Test availability for fetal diagnosis.

Availability of prenatal interventions to improve perinatal outcome and/or availability of delivery interventions to optimize newborn and infant outcome.

In a 2017 review of conditions included on commercial expanded carrier screening panels available in the United States, only 27 percent of the conditions included in the panels overall met these criteria for inclusion [20].

Which conditions should not be screened for? — Experts generally discourage genetic carrier screening for the following conditions. Including these types of disorders in a reproductive screening panel is in direct conflict with accepted clinical criteria for reproductive screening programs.

Conditions with adult onset. Some adult-onset conditions may sometimes present during childhood (eg, alpha-1 antitrypsin deficiency). For these conditions, ideally molecular testing should be available that can distinguish between childhood and adult onset.

Conditions for which the natural history is unknown or poorly established.

Conditions that occur with a very low frequency.

Conditions with variants that have high allele frequencies but low penetrance of a phenotype (eg, methylene tetrahydrofolate reductase variants).

Conditions in which screening performance may be better with nonmolecular screening techniques (eg, screening for sickle cell trait by hemoglobin electrophoresis).

The techniques used in expanded carrier screening test panels are not yet recommended to replace alternative screening modalities, specifically for hemoglobinopathy screening and for Tay Sachs screening in individuals not of Ashkenazi Jewish ancestry. Please note that for individuals of Ashkenazi ancestry, gene sequencing of the common alleles is reasonable as it will detect >98 percent of Tay Sachs carriers.

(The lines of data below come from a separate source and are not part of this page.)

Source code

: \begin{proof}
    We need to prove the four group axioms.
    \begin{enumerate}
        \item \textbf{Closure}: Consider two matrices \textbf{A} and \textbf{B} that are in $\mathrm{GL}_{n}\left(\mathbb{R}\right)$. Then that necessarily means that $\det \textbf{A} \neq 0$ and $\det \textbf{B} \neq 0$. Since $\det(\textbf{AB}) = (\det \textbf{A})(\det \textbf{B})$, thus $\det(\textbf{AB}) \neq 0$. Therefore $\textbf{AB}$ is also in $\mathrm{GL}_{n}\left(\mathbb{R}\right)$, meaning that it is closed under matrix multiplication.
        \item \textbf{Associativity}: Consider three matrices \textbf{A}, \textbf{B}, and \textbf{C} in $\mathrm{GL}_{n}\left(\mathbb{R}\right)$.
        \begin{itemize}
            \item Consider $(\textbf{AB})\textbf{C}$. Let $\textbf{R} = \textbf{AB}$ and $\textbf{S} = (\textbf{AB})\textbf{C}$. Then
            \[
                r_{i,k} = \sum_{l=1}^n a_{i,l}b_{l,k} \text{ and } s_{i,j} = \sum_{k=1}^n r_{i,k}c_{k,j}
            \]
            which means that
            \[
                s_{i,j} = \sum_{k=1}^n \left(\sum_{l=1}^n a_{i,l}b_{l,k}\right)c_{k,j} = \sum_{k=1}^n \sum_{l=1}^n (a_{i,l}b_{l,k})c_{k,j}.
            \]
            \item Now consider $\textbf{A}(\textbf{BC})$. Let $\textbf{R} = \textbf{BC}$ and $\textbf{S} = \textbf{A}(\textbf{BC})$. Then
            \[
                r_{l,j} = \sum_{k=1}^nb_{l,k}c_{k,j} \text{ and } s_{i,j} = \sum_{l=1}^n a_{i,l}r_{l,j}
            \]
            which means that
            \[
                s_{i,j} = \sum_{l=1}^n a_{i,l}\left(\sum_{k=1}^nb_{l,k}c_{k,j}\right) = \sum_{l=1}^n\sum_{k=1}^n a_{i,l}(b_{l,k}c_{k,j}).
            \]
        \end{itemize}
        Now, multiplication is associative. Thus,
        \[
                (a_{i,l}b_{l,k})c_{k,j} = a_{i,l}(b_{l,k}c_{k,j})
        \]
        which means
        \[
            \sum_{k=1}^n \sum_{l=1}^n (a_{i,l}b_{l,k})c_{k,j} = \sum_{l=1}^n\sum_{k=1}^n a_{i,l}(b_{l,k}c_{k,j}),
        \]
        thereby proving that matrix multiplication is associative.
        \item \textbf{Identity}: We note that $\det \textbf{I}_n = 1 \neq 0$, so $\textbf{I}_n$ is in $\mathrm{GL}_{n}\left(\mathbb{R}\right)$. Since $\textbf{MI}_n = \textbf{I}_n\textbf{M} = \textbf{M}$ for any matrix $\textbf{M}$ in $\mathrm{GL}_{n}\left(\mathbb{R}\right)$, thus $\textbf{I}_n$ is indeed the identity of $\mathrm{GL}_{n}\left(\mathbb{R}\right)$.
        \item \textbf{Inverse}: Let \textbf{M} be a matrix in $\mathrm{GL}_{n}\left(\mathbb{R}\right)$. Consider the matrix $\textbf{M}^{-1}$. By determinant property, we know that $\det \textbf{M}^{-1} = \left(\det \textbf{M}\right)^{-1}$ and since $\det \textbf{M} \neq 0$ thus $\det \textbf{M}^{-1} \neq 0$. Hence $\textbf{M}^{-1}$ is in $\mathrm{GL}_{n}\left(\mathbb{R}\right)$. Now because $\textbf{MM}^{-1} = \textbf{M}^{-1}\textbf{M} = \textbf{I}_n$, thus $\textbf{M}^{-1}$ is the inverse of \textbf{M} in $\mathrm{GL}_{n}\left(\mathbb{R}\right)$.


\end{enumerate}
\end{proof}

Mean corpuscular volume, mean corpuscular hemoglobin, and protein chemistry methods are used as first-line tests for hemoglobinopathy screening because of limitations of molecular testing (eg, molecular testing panels for screening include the more common hemoglobinopathy genes in the population, such as sickle cell and beta thalassemia). However, hemoglobin electrophoresis may not be able to detect pathogenic variants in specific families with beta thalassemia, alpha thalassemia silent carrier, or ascertain the arrangements of the deletions (cis or trans) in alpha thalassemia. (See "Hemoglobinopathy: Screening and counseling in the reproductive setting and fetal diagnosis".)

Although emerging data suggest clinical validity for gene sequencing of hexosaminidase A (HEXA) associated with Tay Sachs disease, HEXA enzyme testing remains a recommended strategy for those with non-Jewish or mixed ancestry [21-23]. Genetic testing for Tay Sachs disease may target the three common pathogenic variants most often causative of disease within the known Ashkenazi Jewish population. HEXA enzyme testing is the optimal method to identify carriers in panethnic population screening, non-Jewish individuals, or individuals with mixed ancestry (fewer than four Ashkenazi Jewish grandparents). (See "Preconception and prenatal carrier screening for genetic disorders more common in people of Ashkenazi Jewish descent and others with a family history of these disorders", section on 'Tay-Sachs disease'.)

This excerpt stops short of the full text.